January 29, 2010

Colorado Court of Appeals 12-24-09

People v. Barrus       Self-Defense and Obstructing a Peace Officer / Severance-Joinder / Indecent Exposure
Obstructing, Self-Defense and Severance - In two separated incidents, the prosecution alleged Mr. Barrus committed indecent exposure, and in both he attempted to flee the police. First on May 14 Mr. Barrus actually got away, and on June 2, he attempted but could not flee. In the first, a school teacher reported a man was naked in his car in the parking lot. In the June 2, the police got a call of a man walking around naked. Both incidents involved a black Toyota. However, in the first incident Mr. Barrus claimed he wanted to testify to establish self-defense against the obstructing charge. (If the trial court agreed, than those charges in which Mr. Barrus would testify to would mandate severance from the other charges). The trial court found self-defense does not apply to obstructing a police officer. The Court of Appeals reversed the obstructing conviction, and remanded that charge for a new trial. The CofA held that a person does have a right to self-defense to the application of unlawful or excessive force, and thus, a person is entitled to a self-defense instruction if there is evidence that supports the defense. However, the CofA upheld the conviction on the two F5 Vehicular Eluding charges. The CofA did not think the verdict on the obstructing a peace officer influenced the verdicts on the eluding counts.

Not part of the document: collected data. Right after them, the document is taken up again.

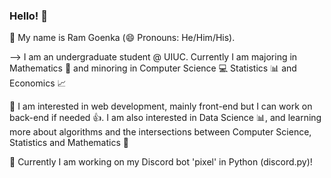 ### Hello! 👋

:large_blue_diamond: My name is Ram Goenka (😄 Pronouns: He/Him/His).

--> I am an undergraduate student @ UIUC. Currently I am majoring in Mathematics :1234: and minoring in Computer Science :computer: Statistics :bar_chart: and Economics :chart_with_upwards_trend:

:large_blue_diamond: I am interested in web development, mainly front-end but I can work on back-end if needed :thumbsup:. I am also interested in Data Science :bar_chart:, and learning more about algorithms and the intersections between Computer Science, Statistics and Mathematics :thought_balloon:

:large_blue_diamond: Currently I am working on my Discord bot 'pixel' in Python (discord.py)!

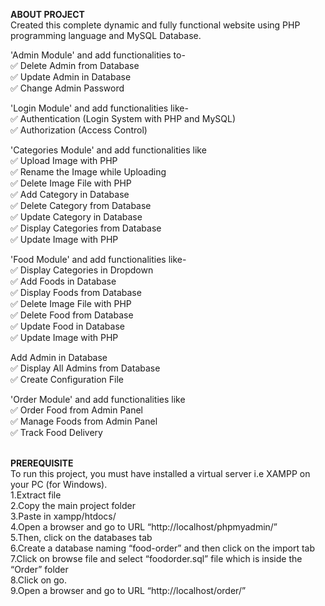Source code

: **ABOUT PROJECT**</br>
Created this complete dynamic and fully functional website using PHP programming language and MySQL Database.

'Admin Module' and add functionalities to-<br>
✅  Delete Admin from Database<br>
✅  Update Admin in Database<br>
✅  Change Admin Password<br>

'Login Module' and add functionalities like-<br>
✅  Authentication (Login System with PHP and MySQL)<br>
✅  Authorization (Access Control)<br>

'Categories Module' and add functionalities like<br>
✅  Upload Image with PHP<br>
✅  Rename the Image while Uploading<br>
✅  Delete Image File with PHP<br>
✅  Add Category in Database<br>
✅  Delete Category from Database<br>
✅  Update Category in Database<br>
✅  Display Categories from Database<br>
✅  Update Image with PHP<br>

'Food Module' and add functionalities like-<br>
✅  Display Categories in Dropdown<br>
✅  Add Foods in Database<br>
✅  Display Foods from Database<br>
✅  Delete Image File with PHP<br>
✅  Delete Food from Database<br>
✅  Update Food in Database<br>
✅  Update Image with PHP<br>

Add Admin in Database<br>
✅  Display All Admins from Database<br>
✅  Create Configuration File<br>

'Order Module' and add functionalities like<br>
✅  Order Food from Admin Panel<br>
✅  Manage Foods from Admin Panel<br>
✅  Track Food Delivery<br><br>

**PREREQUISITE**</br>
To run this project, you must have installed a virtual server i.e XAMPP on your PC (for Windows).<br>
1.Extract file<br>
2.Copy the main project folder<br>
3.Paste in xampp/htdocs/<br>
4.Open a browser and go to URL “http://localhost/phpmyadmin/”<br>
5.Then, click on the databases tab<br>
6.Create a database naming “food-order” and then click on the import tab<br>
7.Click on browse file and select “foodorder.sql” file which is inside the “Order” folder<br>
8.Click on go.<br>
9.Open a browser and go to URL “http://localhost/order/”<br>

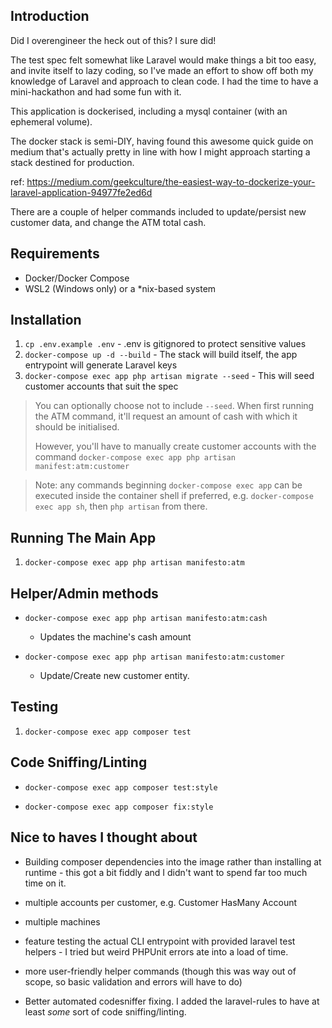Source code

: ## Introduction
Did I overengineer the heck out of this? I sure did! 

The test spec felt somewhat like Laravel would make things a bit too easy, and invite itself to lazy coding, so I've made an effort 
to show off both my knowledge of Laravel and approach to clean code. I had the time to have a mini-hackathon and had
some fun with it.

This application is dockerised, including a mysql container (with an ephemeral volume).

The docker stack is semi-DIY, having found this awesome quick guide on medium that's actually pretty in line with
how I might approach starting a stack destined for production.

ref: https://medium.com/geekculture/the-easiest-way-to-dockerize-your-laravel-application-94977fe2ed6d

There are a couple of helper commands included to update/persist new customer data, and change the ATM total cash.

## Requirements
- Docker/Docker Compose
- WSL2 (Windows only) or a *nix-based system

## Installation
1. `cp .env.example .env` - .env is gitignored to protect sensitive values
2. `docker-compose up -d --build` - The stack will build itself, the app entrypoint will generate Laravel keys
3. `docker-compose exec app php artisan migrate --seed` - This will seed customer accounts that suit the spec
> You can optionally choose not to include `--seed`. When first running the ATM command, it'll request an amount of cash with which
> it should be initialised.
> 
> However, you'll have to manually create customer accounts with the command `docker-compose exec app php artisan manifest:atm:customer`

> Note: any commands beginning `docker-compose exec app` can be executed inside the container shell if preferred,
> e.g. `docker-compose exec app sh`, then `php artisan` from there.
> 

## Running The Main App
1. `docker-compose exec app php artisan manifesto:atm`

## Helper/Admin methods
- `docker-compose exec app php artisan manifesto:atm:cash`
  - Updates the machine's cash amount
    
- `docker-compose exec app php artisan manifesto:atm:customer`
    - Update/Create new customer entity.

## Testing
1. `docker-compose exec app composer test`

## Code Sniffing/Linting
- `docker-compose exec app composer test:style`
  
- `docker-compose exec app composer fix:style`

## Nice to haves I thought about
- Building composer dependencies into the image rather than installing at runtime - this got a bit fiddly and I didn't 
  want to spend far too much time on it.
  
- multiple accounts per customer, e.g. Customer HasMany Account
  
- multiple machines
  
- feature testing the actual CLI entrypoint with provided laravel test helpers - I tried but weird PHPUnit errors ate 
  into a load of time.
  
- more user-friendly helper commands (though this was way out of scope, so basic validation and errors will have to do)
  
- Better automated codesniffer fixing. I added the laravel-rules to have at least *some* sort of code sniffing/linting.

Indecent Exposure – The CofA held that a person running naked without more is insufficient to support a conviction for indecent exposure. The
Court wrote,
“we reject any suggestion that the elements are satisfied simply by proof that defendant was naked. By its very terms, the statute requires a defendant to expose his or her genitals to another person in a manner that is likely to cause affront or alarm. In other words, to satisfy the elements of the crime of indecent exposure, a person must do something that would make his or her genitals visible to another person."

People v. Flockhart              Jury Pre-Deliberation Discussion / Recusal / Fourth Amendment Standing / Challenges for Cause
Pre-deliberation Discussion - The Court of Appeals held that the trial court erred in allowing pre-deliberation discussions. However, instead of simply reversing the conviction, the CofA remanded for a hearing on whether the error was harmless beyond a reasonable doubt. (one Appeals Court Judge dissented from this portion of the opinion, and in an lengthy dissent went on and on about how “social science” has shown pre-deliberation discussions do not adversely affect a defendant).

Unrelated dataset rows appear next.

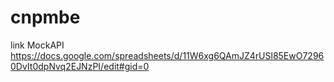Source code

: # cnpmbe
link MockAPI
https://docs.google.com/spreadsheets/d/11W6xg6QAmJZ4rUSl85EwO72960DvIt0dpNvq2EJNzPI/edit#gid=0
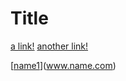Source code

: # Title

[a link!](https://something.com)
[another link!](some-page.html)

[[name1](www.name1.com)](www.name.com)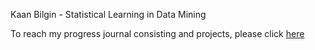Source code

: Kaan Bilgin - Statistical Learning in Data Mining

To reach my progress journal consisting and projects, please click [here](https://bu-ie-582.github.io/fall20-kaanblgn/)

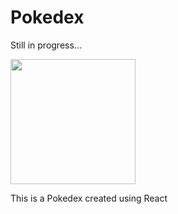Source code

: # Pokedex

Still in progress...

<img src="https://raw.githubusercontent.com/juanportal/Pokedex/main/cat.gif" width="200">

This is a Pokedex created using React

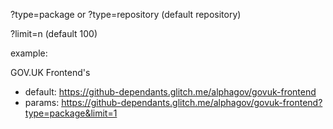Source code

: ?type=package or ?type=repository (default repository)

?limit=n (default 100)

example:

GOV.UK Frontend's 
- default: https://github-dependants.glitch.me/alphagov/govuk-frontend
- params: https://github-dependants.glitch.me/alphagov/govuk-frontend?type=package&limit=1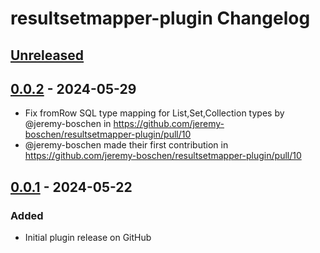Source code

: <!-- Keep a Changelog guide -> https://keepachangelog.com -->

# resultsetmapper-plugin Changelog

## [Unreleased]

## [0.0.2] - 2024-05-29

[Unreleased]: https://github.com/jeremy-boschen/resultsetmapper-plugin/compare/v0.0.1...HEAD
- Fix fromRow SQL type mapping for List,Set,Collection types by @jeremy-boschen in https://github.com/jeremy-boschen/resultsetmapper-plugin/pull/10
- @jeremy-boschen made their first contribution in https://github.com/jeremy-boschen/resultsetmapper-plugin/pull/10

## [0.0.1] - 2024-05-22

### Added

- Initial plugin release on GitHub

[Unreleased]: https://github.com/jeremy-boschen/resultsetmapper-plugin/compare/v0.0.2...HEAD
[0.0.2]: https://github.com/jeremy-boschen/resultsetmapper-plugin/compare/v0.0.1...v0.0.2
[0.0.1]: https://github.com/jeremy-boschen/resultsetmapper-plugin/commits/v0.0.1
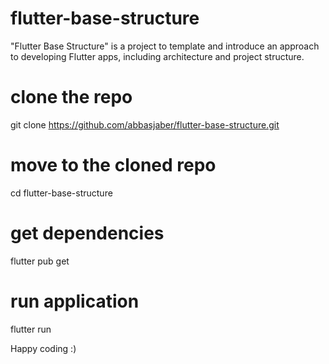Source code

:# flutter-base-structure
"Flutter Base Structure" is a project to template and introduce an approach to developing Flutter apps, including architecture and project structure.

# clone the repo
git clone https://github.com/abbasjaber/flutter-base-structure.git 

# move to the cloned repo
cd flutter-base-structure

# get dependencies
flutter pub get

# run application
flutter run

Happy coding :)
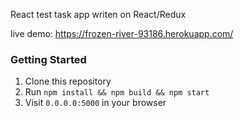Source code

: React test task app writen on React/Redux

live demo: https://frozen-river-93186.herokuapp.com/

### Getting Started
1. Clone this repository
2. Run `npm install && npm build && npm start`
3. Visit `0.0.0.0:5000` in your browser
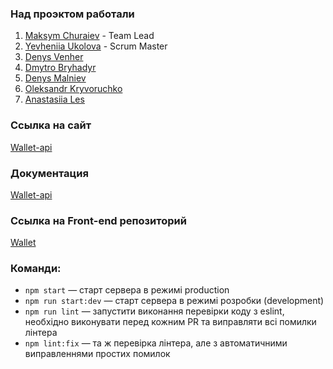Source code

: ### Над проэктом работали

1. <a href ="https://github.com/MaksymChuraiev">Maksym Churaiev</a> - Team Lead
2. <a href = "https://github.com/Ye2212">Yevheniia Ukolova</a> - Scrum Master
3. <a href= "https://github.com/VenjaVenja">Denys Venher</a>
4. <a href = "https://github.com/AKdimka">Dmytro Bryhadyr</a>
5. <a href = "https://github.com/DenisMalv">Denys Malniev</a>
6. <a href = "https://github.com/aleksandr-krivoruchko">Oleksandr
   Kryvoruchko</a>
7. <a href = "https://github.com/AnastasiaLes">Anastasiia Les</a>

### Ссылка на сайт

<a href ="https://team-project-wallet.netlify.app/">Wallet-api</a>

### Документация

<a href ="https://wallet-server-api.herokuapp.com/api-docs/">Wallet-api</a>

### Ссылка на Front-end репозиторий

<a href ="https://github.com/MaksymChuraiev/team-project-wallet">Wallet</a>

### Команди:

- `npm start` &mdash; старт сервера в режимі production
- `npm run start:dev` &mdash; старт сервера в режимі розробки (development)
- `npm run lint` &mdash; запустити виконання перевірки коду з eslint, необхідно виконувати перед кожним PR та виправляти всі помилки лінтера
- `npm lint:fix` &mdash; та ж перевірка лінтера, але з автоматичними виправленнями простих помилок
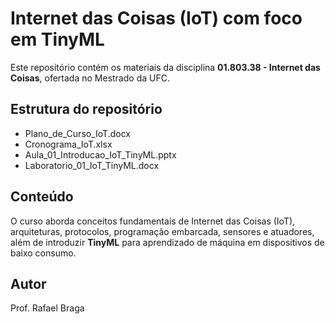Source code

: # Internet das Coisas (IoT) com foco em TinyML

Este repositório contém os materiais da disciplina **01.803.38 - Internet das Coisas**, ofertada no Mestrado da UFC.  

## Estrutura do repositório
- Plano_de_Curso_IoT.docx
- Cronograma_IoT.xlsx
- Aula_01_Introducao_IoT_TinyML.pptx
- Laboratorio_01_IoT_TinyML.docx

## Conteúdo
O curso aborda conceitos fundamentais de Internet das Coisas (IoT), arquiteturas, protocolos, programação embarcada, sensores e atuadores, além de introduzir **TinyML** para aprendizado de máquina em dispositivos de baixo consumo.

## Autor
Prof. Rafael Braga
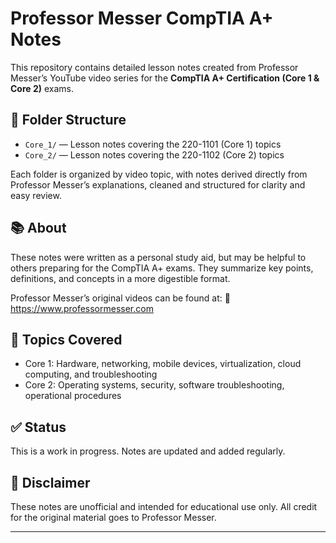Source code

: # Professor Messer CompTIA A+ Notes

This repository contains detailed lesson notes created from Professor Messer’s YouTube video series for the **CompTIA A+ Certification (Core 1 & Core 2)** exams.

## 📁 Folder Structure

- `Core_1/` — Lesson notes covering the 220-1101 (Core 1) topics
- `Core_2/` — Lesson notes covering the 220-1102 (Core 2) topics

Each folder is organized by video topic, with notes derived directly from Professor Messer’s explanations, cleaned and structured for clarity and easy review.

## 📚 About

These notes were written as a personal study aid, but may be helpful to others preparing for the CompTIA A+ exams. They summarize key points, definitions, and concepts in a more digestible format.

Professor Messer’s original videos can be found at:
🔗 https://www.professormesser.com

## 🧠 Topics Covered

- Core 1: Hardware, networking, mobile devices, virtualization, cloud computing, and troubleshooting
- Core 2: Operating systems, security, software troubleshooting, operational procedures

## ✅ Status

This is a work in progress. Notes are updated and added regularly.

## 📌 Disclaimer

These notes are unofficial and intended for educational use only. All credit for the original material goes to Professor Messer.

---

Challenges for Cause – the trial court required both the challenges and the arguments on those challenges to be heard in open court in front of the very jurors defense counsel sought to oust from the panel. The CofA found the trial court erred because the procedure may create a bias against the defendant that did not exist previously. However, the CofA did not find the error substantial enough to be plain error.
Recusal – The CofA held, despite similar charges, merely showing that the trial judge previously prosecuted the defendant did not require recusal of the judge.

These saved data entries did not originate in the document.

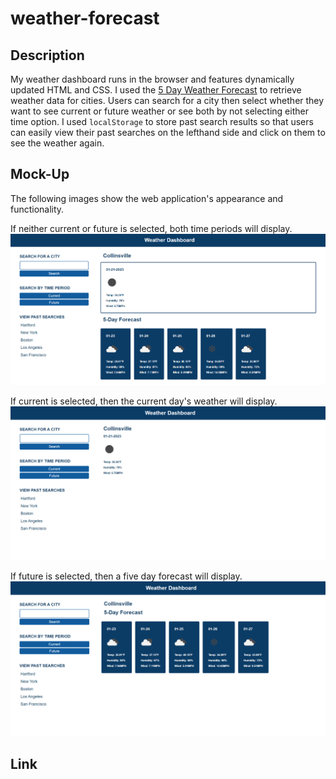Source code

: # weather-forecast

## Description
My weather dashboard runs in the browser and features dynamically updated HTML and CSS. I used the [5 Day Weather Forecast](https://openweathermap.org/forecast5) to retrieve weather data for cities. Users can search for a city then select whether they want to see current or future weather or see both by not selecting either time option. I used `localStorage` to store past search results so that users can easily view their past searches on the lefthand side and click on them to see the weather again.

## Mock-Up
The following images show the web application's appearance and functionality.

If neither current or future is selected, both time periods will display.
![The weather app includes a search option, a list of past searched cities, and a five-day forecast and current weather conditions for Collinsville.](./Assets/weather-dashboard.png)

If current is selected, then the current day's weather will display.
![The weather app includes a search option, a list of past searched cities, and a five-day forecast and current weather conditions for Collinsville.](./Assets/weather-dashboard-current.png)

If future is selected, then a five day forecast will display.
![The weather app includes a search option, a list of past searched cities, and a five-day forecast and current weather conditions for Collinsville.](./Assets/weather-dashboard-future.png)


## Link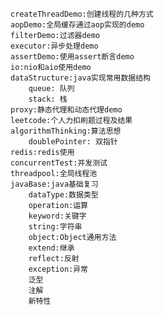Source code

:     createThreadDemo:创建线程的几种方式
    aopDemo:全局缓存通过aop实现的demo
    filterDemo:过滤器demo
    executor:异步处理demo
    assertDemo:使用assert断言demo
    io:nio和aio使用demo
    dataStructure:java实现常用数据结构
        queue: 队列
        stack: 栈
    proxy:静态代理和动态代理demo
    leetcode:个人力扣刷题过程及结果
    algorithmThinking:算法思想
        doublePointer: 双指针
    redis:redis使用
    concurrentTest:并发测试
    threadpool:全局线程池
    javaBase:java基础复习
        dataType:数据类型
        operation:运算
        keyword:关键字
        string:字符串
        object:Object通用方法
        extend:继承
        reflect:反射
        exception:异常
        泛型
        注解
        新特性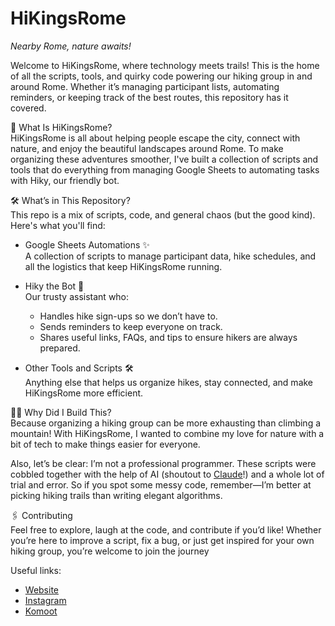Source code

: # HiKingsRome  
*Nearby Rome, nature awaits!*

Welcome to HiKingsRome, where technology meets trails! This is the home of all the scripts, tools, and quirky code powering our hiking group in and around Rome. Whether it’s managing participant lists, automating reminders, or keeping track of the best routes, this repository has it covered.

🌟 What Is HiKingsRome?  
HiKingsRome is all about helping people escape the city, connect with nature, and enjoy the beautiful landscapes around Rome. To make organizing these adventures smoother, I've built a collection of scripts and tools that do everything from managing Google Sheets to automating tasks with Hiky, our friendly bot.

🛠️ What’s in This Repository?  
This repo is a mix of scripts, code, and general chaos (but the good kind). Here's what you'll find:

- Google Sheets Automations ✨  
A collection of scripts to manage participant data, hike schedules, and all the logistics that keep HiKingsRome running.

- Hiky the Bot 🤖  
Our trusty assistant who:
  - Handles hike sign-ups so we don’t have to.
  - Sends reminders to keep everyone on track.
  - Shares useful links, FAQs, and tips to ensure hikers are always prepared.

- Other Tools and Scripts 🛠️  
Anything else that helps us organize hikes, stay connected, and make HiKingsRome more efficient.

🤷‍♂️ Why Did I Build This?  
Because organizing a hiking group can be more exhausting than climbing a mountain! With HiKingsRome, I wanted to combine my love for nature with a bit of tech to make things easier for everyone.

Also, let’s be clear: I’m not a professional programmer. These scripts were cobbled together with the help of AI (shoutout to [Claude](https://claude.ai/)!) and a whole lot of trial and error. So if you spot some messy code, remember—I’m better at picking hiking trails than writing elegant algorithms.

🖇️ Contributing  
Feel free to explore, laugh at the code, and contribute if you’d like! Whether you’re here to improve a script, fix a bug, or just get inspired for your own hiking group, you’re welcome to join the journey

Useful links:
- [Website](https://www.hikingsrome.com/)
- [Instagram](https://www.instagram.com/hikingsrome/)
- [Komoot](https://www.komoot.com/it-it/user/3261856743261)
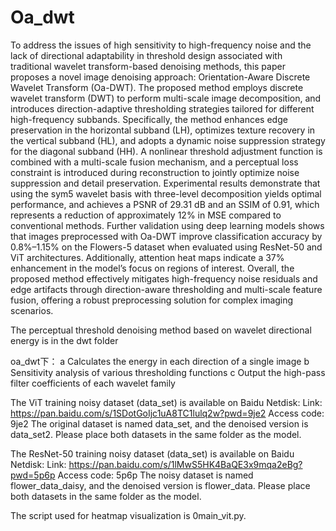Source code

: # Oa_dwt
To address the issues of high sensitivity to high-frequency noise and the lack of directional adaptability in threshold design associated with traditional wavelet transform-based denoising methods, this paper proposes a novel image denoising approach: Orientation-Aware Discrete Wavelet Transform (Oa-DWT). The proposed method employs discrete wavelet transform (DWT) to perform multi-scale image decomposition, and introduces direction-adaptive thresholding strategies tailored for different high-frequency subbands. Specifically, the method enhances edge preservation in the horizontal subband (LH), optimizes texture recovery in the vertical subband (HL), and adopts a dynamic noise suppression strategy for the diagonal subband (HH). A nonlinear threshold adjustment function is combined with a multi-scale fusion mechanism, and a perceptual loss constraint is introduced during reconstruction to jointly optimize noise suppression and detail preservation. Experimental results demonstrate that using the sym5 wavelet basis with three-level decomposition yields optimal performance, and achieves a PSNR of 29.31 dB and an SSIM of 0.91, which represents a reduction of approximately 12% in MSE compared to conventional methods. Further validation using deep learning models shows that images preprocessed with Oa-DWT improve classification accuracy by 0.8%–1.15% on the Flowers-5 dataset when evaluated using ResNet-50 and ViT architectures. Additionally, attention heat maps indicate a 37% enhancement in the model’s focus on regions of interest. Overall, the proposed method effectively mitigates high-frequency noise residuals and edge artifacts through direction-aware thresholding and multi-scale feature fusion, offering a robust preprocessing solution for complex imaging scenarios.


The perceptual threshold denoising method based on wavelet directional energy is in the dwt folder

oa_dwt下：
a   Calculates the energy in each direction of a single image
b   Sensitivity analysis of various thresholding functions
c   Output the high-pass filter coefficients of each wavelet family

The ViT training noisy dataset (data_set) is available on Baidu Netdisk:
Link: https://pan.baidu.com/s/1SDotGoIjc1uA8TC1lulq2w?pwd=9je2
Access code: 9je2
The original dataset is named data_set, and the denoised version is data_set2.
Please place both datasets in the same folder as the model.

The ResNet-50 training noisy dataset (data_set) is available on Baidu Netdisk:
Link: https://pan.baidu.com/s/1lMwS5HK4BaQE3x9mqa2eBg?pwd=5p6p Access code: 5p6p
The noisy dataset is named flower_data_daisy, and the denoised version is flower_data.
Please place both datasets in the same folder as the model.

The script used for heatmap visualization is 0main_vit.py.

People v. Hunter  Definition of “Stranger” under Sexually Violent Predator
The Court of Appeals held that because Mr. Hunter was a neighbor of the alleged victims, he did not fit the definition of “stranger” under the Sexually Violent Predator statute. The CofA found that because Mr. Hunter lived in the trailer next door to the victims, met them, and that they knew him, that Mr. Hunter did not fit the definition of stranger.